The Problem of Director Fees
J. Robert Brown |
Tuesday, January 30, 2007 at 08:30PM Irrespective of where one stands on corporate governance issues, independent directors have attained an almost talismanic role. The NYSE requires that the boards of listed companies have a majority of independent directors. Delaware provides that conflict of interest transactions approved by a majority of independent directors are entitled to the protection of the business judgment rule, eliminating judicial review of fairness.
Both Delaware and the NYSE employ definitions that do not ensure directors are independent. There are numerous examples but an obvious one concerns fees paid to directors. The NYSE definition provides that a director will not be independent if he or she receives more than $100,000 from the company in direct compensation during any 12 month period within the prior three years. In computing this amount, however, the definition specifically excludes "director and committee fees." The Delaware courts have likewise adopted something approaching a categorical rule that fees do not deprive directors of their independence.
A study of director pay by The Corporate Library of the 25 highest paid directors in 2004-2005 revealed that those directors received compensation ranging from $1.169 million to $5.873 million. Despite the sums, a number of directors on the list were labeled independent in their company's proxy statement. For example, the table included five directors from Telewest. According to the Corporate Library Study, the five received compensation in excess of $1 million each. The same proxy statement labeled all five directors as independent. Moreover, the trend in compensation is upward. The study (examining 16,623 directors of public companies) concluded that the average increase was 39.77% from 2003/2004 to 2004/2005.
Common sense would suggest that such significant amounts of compensation would, at least in some cases, create doubt as to whether directors could make decisions “based on the corporate merits of the subject . . . rather than extraneous considerations or influences,” Aronson, 473 A.2d at 816, or amount to a disqualifying "material relationship with the listed company." NYSE Manual 303A.02.
It has not always been easy to figure out what directors earn from the proxy statements of public companies. That should change. Implementation of the amendments to Item 402 of Regulation S-K now require that companies provide a table showing total compensation paid to directors. See Item 402(k) of Regulation S-K. This blog will follow this development and provide examples of highly paid directors treated as independent.



Reader Comments (1)
Second:
"Delaware provides that conflict of interest transactions approved by a majority of independent directors are entitled to the protection of the business judgment rule, eliminating judicial review of fairness."
I don't think this statement is incorrect because, unfortunately, this area of law is somewhat of a mess in Delaware (compare Flieger v. Lawrence with Marciana v. Nakash or Cooke v. Oolie). I recall that the Model Act provides for business judgment review upon compliance with the interested director safe harbor.

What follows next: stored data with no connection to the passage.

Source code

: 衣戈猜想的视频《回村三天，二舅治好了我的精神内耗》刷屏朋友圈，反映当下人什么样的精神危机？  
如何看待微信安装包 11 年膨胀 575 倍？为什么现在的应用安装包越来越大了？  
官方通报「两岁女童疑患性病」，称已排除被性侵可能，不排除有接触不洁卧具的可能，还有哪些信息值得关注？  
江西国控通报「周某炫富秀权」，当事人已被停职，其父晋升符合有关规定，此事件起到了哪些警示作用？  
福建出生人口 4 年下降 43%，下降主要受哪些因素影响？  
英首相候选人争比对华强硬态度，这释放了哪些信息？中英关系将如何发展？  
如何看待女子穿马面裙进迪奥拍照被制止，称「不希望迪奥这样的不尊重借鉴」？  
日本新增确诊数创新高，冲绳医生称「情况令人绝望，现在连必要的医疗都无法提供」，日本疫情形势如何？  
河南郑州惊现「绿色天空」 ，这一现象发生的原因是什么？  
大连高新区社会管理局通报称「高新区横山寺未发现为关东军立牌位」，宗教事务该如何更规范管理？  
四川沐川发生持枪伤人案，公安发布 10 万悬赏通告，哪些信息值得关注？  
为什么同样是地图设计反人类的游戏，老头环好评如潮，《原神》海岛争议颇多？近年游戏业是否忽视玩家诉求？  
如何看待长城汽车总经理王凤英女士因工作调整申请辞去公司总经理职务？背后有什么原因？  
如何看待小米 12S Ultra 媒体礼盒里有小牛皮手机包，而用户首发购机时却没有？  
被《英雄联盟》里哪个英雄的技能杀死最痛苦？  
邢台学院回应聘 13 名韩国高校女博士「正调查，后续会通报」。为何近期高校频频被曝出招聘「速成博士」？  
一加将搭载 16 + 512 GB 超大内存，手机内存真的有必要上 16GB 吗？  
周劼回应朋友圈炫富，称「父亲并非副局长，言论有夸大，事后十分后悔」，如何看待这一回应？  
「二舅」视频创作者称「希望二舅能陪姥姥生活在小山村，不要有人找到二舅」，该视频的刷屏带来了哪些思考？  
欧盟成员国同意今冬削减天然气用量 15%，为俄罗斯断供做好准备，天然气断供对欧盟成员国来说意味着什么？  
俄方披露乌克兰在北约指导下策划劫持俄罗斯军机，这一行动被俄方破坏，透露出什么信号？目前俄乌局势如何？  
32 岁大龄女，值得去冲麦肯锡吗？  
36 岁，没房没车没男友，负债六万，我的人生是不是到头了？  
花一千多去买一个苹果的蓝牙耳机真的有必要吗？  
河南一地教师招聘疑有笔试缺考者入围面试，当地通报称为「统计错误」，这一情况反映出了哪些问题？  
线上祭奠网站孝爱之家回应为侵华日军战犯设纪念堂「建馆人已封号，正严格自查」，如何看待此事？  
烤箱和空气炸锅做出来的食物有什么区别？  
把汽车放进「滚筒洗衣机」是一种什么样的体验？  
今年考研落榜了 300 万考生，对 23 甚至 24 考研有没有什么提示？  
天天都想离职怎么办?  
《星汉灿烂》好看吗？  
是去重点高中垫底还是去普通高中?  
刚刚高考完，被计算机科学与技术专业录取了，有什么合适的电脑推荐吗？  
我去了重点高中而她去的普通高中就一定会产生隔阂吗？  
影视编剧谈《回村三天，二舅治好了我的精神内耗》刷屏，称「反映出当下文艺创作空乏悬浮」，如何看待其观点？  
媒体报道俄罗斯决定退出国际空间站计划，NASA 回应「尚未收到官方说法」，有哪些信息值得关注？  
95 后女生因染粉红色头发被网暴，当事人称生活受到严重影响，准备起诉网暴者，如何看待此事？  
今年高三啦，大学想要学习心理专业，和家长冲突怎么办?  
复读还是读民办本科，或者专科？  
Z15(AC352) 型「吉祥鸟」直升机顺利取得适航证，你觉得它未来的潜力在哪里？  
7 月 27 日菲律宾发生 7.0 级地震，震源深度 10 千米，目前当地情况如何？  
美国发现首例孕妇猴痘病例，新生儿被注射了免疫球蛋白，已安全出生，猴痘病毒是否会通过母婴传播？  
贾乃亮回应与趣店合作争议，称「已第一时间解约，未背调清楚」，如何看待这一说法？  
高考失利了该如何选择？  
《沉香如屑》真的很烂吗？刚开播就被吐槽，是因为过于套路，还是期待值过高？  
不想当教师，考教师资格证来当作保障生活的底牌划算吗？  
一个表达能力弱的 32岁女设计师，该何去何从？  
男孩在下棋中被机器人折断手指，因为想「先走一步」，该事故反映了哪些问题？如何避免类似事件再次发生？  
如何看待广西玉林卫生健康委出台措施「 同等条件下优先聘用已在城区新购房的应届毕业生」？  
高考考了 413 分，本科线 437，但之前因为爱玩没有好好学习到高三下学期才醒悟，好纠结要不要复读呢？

In Delaware, however, the Court of Chancery has explained that "satisfaction of 144... alone does not always have the opposite effect of invoking business judgment review that one might presume would flow from a literal application of the statute's terms. Rather, satisfaction of 144... simply protects against invalidation of the transaction 'solely' because it is an interested one." HMG/Courtland Properties, 749 A.2d at 114. More recently, in Benihana, the Court of Chancery went through the 144 analysis but then provided a separate, further review of the transaction before declaring that the business judgment rule applied--thus, the 144 compliance alone did not trigger business judgment review.